It's weird because I feel sort of relieved that he's confirmed hes got something even though I'm still technically in the dark and it isn't confirmed what it is. Deep down I knew there was something wrong with him but family/friends kept saying 'oh no he's just fine don't worry' so I'm glad that people can stop with the comments and just accept it. I knew it was going to be such a Long road ahead of us so I was prepared for that. 

Whilst pregnant I decided he was going to be my last, I had a horrific pregnancy as I had hyperemesis and was hospitalised so many times but since he's been born I just haven't felt our family is complete. I want one more. Not going to lie I'd love a girl, I'm fully aware chances are I'd have another boy but I don't want to always regret not having another, but now I think isit selfish knowing they could be affected
Even though he's still perfect to me and if we had another one they would be perfect no matter what. So the answer is I just don't know. I don't know if it's just hormones ATM which is making me want another or what. 

We have hospital or other appointments nearly every week for one thing or another it certainly does feel asif it's never ending.
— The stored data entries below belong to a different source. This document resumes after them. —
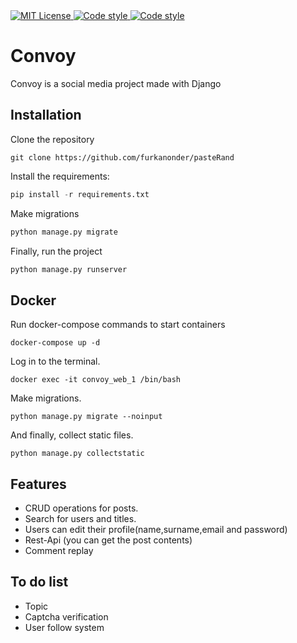 <a href="https://github.com/furkanonder/Convoy/blob/master/LICENSE.txt" target="_blank">
  <img alt="MIT License" title="MIT License" src="https://img.shields.io/github/license/coogger/coogger.svg?style=for-the-badge"/>
</a>

<a href="https://github.com/psf/black" target="_blank">
 <img alt="Code style" title="Code style" src="https://img.shields.io/badge/Code%20style-black-black?style=for-the-badge"/>
</a>

<a href="https://github.com/timothycrosley/isort" target="_blank">
  <img alt="Code style" title="Code style" src="https://img.shields.io/badge/code%20style-isort-lightgrey?style=for-the-badge"/>
</a>

# Convoy
Convoy is a social media project made with Django

## Installation
Clone the repository
```
git clone https://github.com/furkanonder/pasteRand
```
Install the requirements:
```python
pip install -r requirements.txt
```
Make migrations
```python
python manage.py migrate
```
Finally, run the project
```python
python manage.py runserver
```

## Docker
Run docker-compose commands to start containers
```
docker-compose up -d
```
Log in to the terminal.
```
docker exec -it convoy_web_1 /bin/bash
```
Make migrations.
```
python manage.py migrate --noinput
```
And finally, collect static files.
```
python manage.py collectstatic
```
## Features
* CRUD operations for posts.
* Search for users and titles.
* Users can edit their profile(name,surname,email and password)
* Rest-Api (you can get the post contents)
* Comment replay    
## To do list
* Topic
* Captcha verification
* User follow system
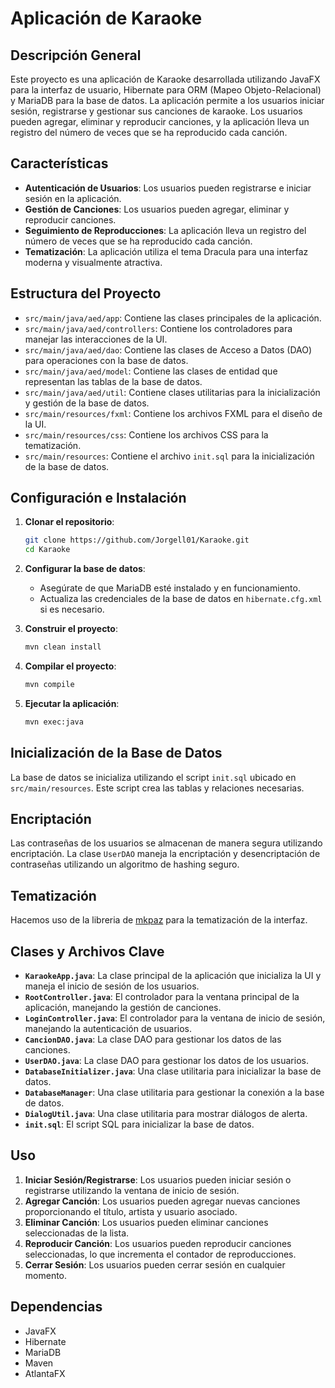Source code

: # Aplicación de Karaoke

## Descripción General

Este proyecto es una aplicación de Karaoke desarrollada utilizando JavaFX para la interfaz de usuario, Hibernate para ORM (Mapeo Objeto-Relacional) y MariaDB para la base de datos. La aplicación permite a los usuarios iniciar sesión, registrarse y gestionar sus canciones de karaoke. Los usuarios pueden agregar, eliminar y reproducir canciones, y la aplicación lleva un registro del número de veces que se ha reproducido cada canción.

## Características

- **Autenticación de Usuarios**: Los usuarios pueden registrarse e iniciar sesión en la aplicación.
- **Gestión de Canciones**: Los usuarios pueden agregar, eliminar y reproducir canciones.
- **Seguimiento de Reproducciones**: La aplicación lleva un registro del número de veces que se ha reproducido cada canción.
- **Tematización**: La aplicación utiliza el tema Dracula para una interfaz moderna y visualmente atractiva.

## Estructura del Proyecto

- `src/main/java/aed/app`: Contiene las clases principales de la aplicación.
- `src/main/java/aed/controllers`: Contiene los controladores para manejar las interacciones de la UI.
- `src/main/java/aed/dao`: Contiene las clases de Acceso a Datos (DAO) para operaciones con la base de datos.
- `src/main/java/aed/model`: Contiene las clases de entidad que representan las tablas de la base de datos.
- `src/main/java/aed/util`: Contiene clases utilitarias para la inicialización y gestión de la base de datos.
- `src/main/resources/fxml`: Contiene los archivos FXML para el diseño de la UI.
- `src/main/resources/css`: Contiene los archivos CSS para la tematización.
- `src/main/resources`: Contiene el archivo `init.sql` para la inicialización de la base de datos.

## Configuración e Instalación

1. **Clonar el repositorio**:
    ```sh
    git clone https://github.com/Jorgell01/Karaoke.git
    cd Karaoke
    ```

2. **Configurar la base de datos**:
    - Asegúrate de que MariaDB esté instalado y en funcionamiento.
    - Actualiza las credenciales de la base de datos en `hibernate.cfg.xml` si es necesario.

3. **Construir el proyecto**:
    ```sh
    mvn clean install
    ```
   
4. **Compilar el proyecto**:
    ```sh
    mvn compile
    ```

5. **Ejecutar la aplicación**:
    ```sh
    mvn exec:java
    ```

## Inicialización de la Base de Datos

La base de datos se inicializa utilizando el script `init.sql` ubicado en `src/main/resources`. Este script crea las tablas y relaciones necesarias.

## Encriptación

Las contraseñas de los usuarios se almacenan de manera segura utilizando encriptación. La clase `UserDAO` maneja la encriptación y desencriptación de contraseñas utilizando un algoritmo de hashing seguro.

## Tematización

Hacemos uso de la libreria de [mkpaz](https://github.com/mkpaz/atlantafx) para la tematización de la interfaz.

## Clases y Archivos Clave

- **`KaraokeApp.java`**: La clase principal de la aplicación que inicializa la UI y maneja el inicio de sesión de los usuarios.
- **`RootController.java`**: El controlador para la ventana principal de la aplicación, manejando la gestión de canciones.
- **`LoginController.java`**: El controlador para la ventana de inicio de sesión, manejando la autenticación de usuarios.
- **`CancionDAO.java`**: La clase DAO para gestionar los datos de las canciones.
- **`UserDAO.java`**: La clase DAO para gestionar los datos de los usuarios.
- **`DatabaseInitializer.java`**: Una clase utilitaria para inicializar la base de datos.
- **`DatabaseManager`**: Una clase utilitaria para gestionar la conexión a la base de datos.
- **`DialogUtil.java`**: Una clase utilitaria para mostrar diálogos de alerta.
- **`init.sql`**: El script SQL para inicializar la base de datos.

## Uso

1. **Iniciar Sesión/Registrarse**: Los usuarios pueden iniciar sesión o registrarse utilizando la ventana de inicio de sesión.
2. **Agregar Canción**: Los usuarios pueden agregar nuevas canciones proporcionando el título, artista y usuario asociado.
3. **Eliminar Canción**: Los usuarios pueden eliminar canciones seleccionadas de la lista.
4. **Reproducir Canción**: Los usuarios pueden reproducir canciones seleccionadas, lo que incrementa el contador de reproducciones.
5. **Cerrar Sesión**: Los usuarios pueden cerrar sesión en cualquier momento.

## Dependencias

- JavaFX
- Hibernate
- MariaDB
- Maven
- AtlantaFX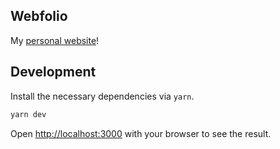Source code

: ## Webfolio

My [personal website](https://roshn.dev)!

## Development

Install the necessary dependencies via ```yarn```.

```bash
yarn dev
```

Open [http://localhost:3000](http://localhost:3000) with your browser to see the result.
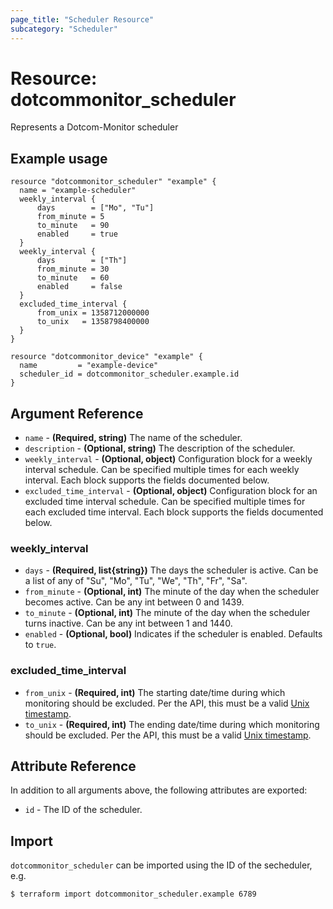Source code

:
 ```yaml
---
page_title: "Scheduler Resource"
subcategory: "Scheduler"
---
```

# Resource: dotcommonitor_scheduler
Represents a Dotcom-Monitor scheduler

## Example usage
```hcl
resource "dotcommonitor_scheduler" "example" {
  name = "example-scheduler"
  weekly_interval {
      days        = ["Mo", "Tu"]
      from_minute = 5
      to_minute   = 90
      enabled     = true
  }
  weekly_interval {
      days        = ["Th"]
      from_minute = 30
      to_minute   = 60
      enabled     = false
  }
  excluded_time_interval {
      from_unix = 1358712000000
      to_unix   = 1358798400000
  } 
}

resource "dotcommonitor_device" "example" {
  name         = "example-device"
  scheduler_id = dotcommonitor_scheduler.example.id
}
```

## Argument Reference
* `name` - **(Required, string)** The name of the scheduler.
* `description` - **(Optional, string)** The description of the scheduler.
* `weekly_interval` - **(Optional, object)** Configuration block for a weekly interval schedule. Can be specified multiple times for each weekly interval. Each block supports the fields documented below.
* `excluded_time_interval` - **(Optional, object)** Configuration block for an excluded time interval schedule. Can be specified multiple times for each excluded time interval. Each block supports the fields documented below.

### weekly_interval
* `days` - **(Required, list{string})** The days the scheduler is active. Can be a list of any of "Su", "Mo", "Tu", "We", "Th", "Fr", "Sa".
* `from_minute` - **(Optional, int)** The minute of the day when the scheduler becomes active. Can be any int between 0 and 1439.
* `to_minute` - **(Optional, int)** The minute of the day when the scheduler turns inactive. Can be any int between 1 and 1440.
* `enabled` - **(Optional, bool)** Indicates if the scheduler is enabled. Defaults to `true`.

### excluded_time_interval
* `from_unix` - **(Required, int)** The starting date/time during which monitoring should be excluded. Per the API, this must be a valid [Unix timestamp](https://en.wikipedia.org/wiki/Unix_time).
* `to_unix` - **(Required, int)** The ending date/time during which monitoring should be excluded. Per the API, this must be a valid [Unix timestamp](https://en.wikipedia.org/wiki/Unix_time).


## Attribute Reference
In addition to all arguments above, the following attributes are exported:

* `id` - The ID of the scheduler.


## Import
`dotcommonitor_scheduler` can be imported using the ID of the secheduler, e.g.

```
$ terraform import dotcommonitor_scheduler.example 6789
```
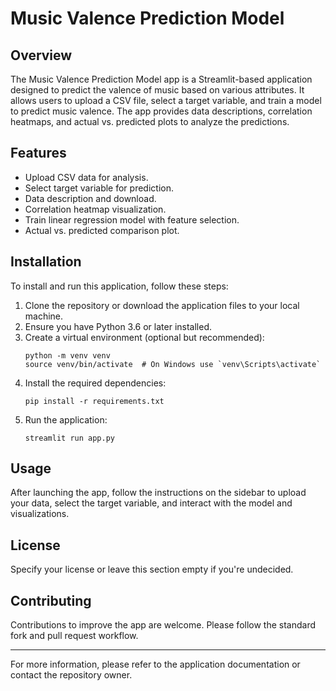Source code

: # Music Valence Prediction Model

## Overview
The Music Valence Prediction Model app is a Streamlit-based application designed to predict the valence of music based on various attributes. It allows users to upload a CSV file, select a target variable, and train a model to predict music valence. The app provides data descriptions, correlation heatmaps, and actual vs. predicted plots to analyze the predictions.

## Features
- Upload CSV data for analysis.
- Select target variable for prediction.
- Data description and download.
- Correlation heatmap visualization.
- Train linear regression model with feature selection.
- Actual vs. predicted comparison plot.

## Installation
To install and run this application, follow these steps:

1. Clone the repository or download the application files to your local machine.
2. Ensure you have Python 3.6 or later installed.
3. Create a virtual environment (optional but recommended):
   ```
   python -m venv venv
   source venv/bin/activate  # On Windows use `venv\Scripts\activate`
   ```
4. Install the required dependencies:
   ```
   pip install -r requirements.txt
   ```
5. Run the application:
   ```
   streamlit run app.py
   ```

## Usage
After launching the app, follow the instructions on the sidebar to upload your data, select the target variable, and interact with the model and visualizations.

## License
Specify your license or leave this section empty if you're undecided.

## Contributing
Contributions to improve the app are welcome. Please follow the standard fork and pull request workflow.

---

For more information, please refer to the application documentation or contact the repository owner.
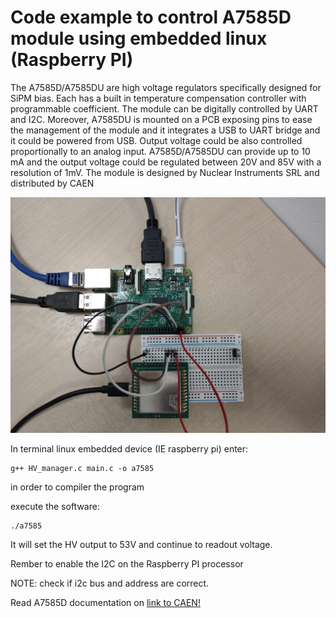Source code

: 
# Code example to control A7585D module using embedded linux (Raspberry PI)

The A7585D/A7585DU are high voltage regulators specifically designed for SiPM bias. Each has a built in temperature compensation controller with programmable coefficient. The module can be digitally controlled by UART and I2C. Moreover, A7585DU is mounted on a PCB exposing pins to ease the management of the module and it integrates a USB to UART bridge and it could be powered from USB. Output voltage could be also controlled proportionally to an analog input.
A7585D/A7585DU can provide up to 10 mA and the output voltage could be regulated between 20V and 85V with a resolution of 1mV. 
The module is designed by Nuclear Instruments SRL and distributed by CAEN

![Image of A7585D connected to the Raspberry PI](https://github.com/NuclearInstruments/a7585d_linux_code/blob/main/docs/a7585d_rpi.jpg)

In terminal linux embedded device (IE raspberry pi) enter:
```
g++ HV_manager.c main.c -o a7585
```
in order to compiler the program

execute the software:
```
./a7585
```
It will set the HV output to 53V and continue to readout voltage.


Rember to enable the I2C on the Raspberry PI processor

NOTE: check if i2c bus and address are correct.



Read A7585D documentation on [link to CAEN!](https://www.caen.it/products/a7585/)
We have 4 appointments this week alone.

He didn't say how it will effect him physically, he wants him to have a fully skeletal scan done so they can see how his bones are, but he thinks his stiffness issues are more joint problems. He's already under physiotherapy, and were meeting with the orthapedics next week so will hopefully know more from there point of view then. The physiotherapist said if she had the facilities at her office she would of put him in splints, so just got see if the orthapedics agree with her or not.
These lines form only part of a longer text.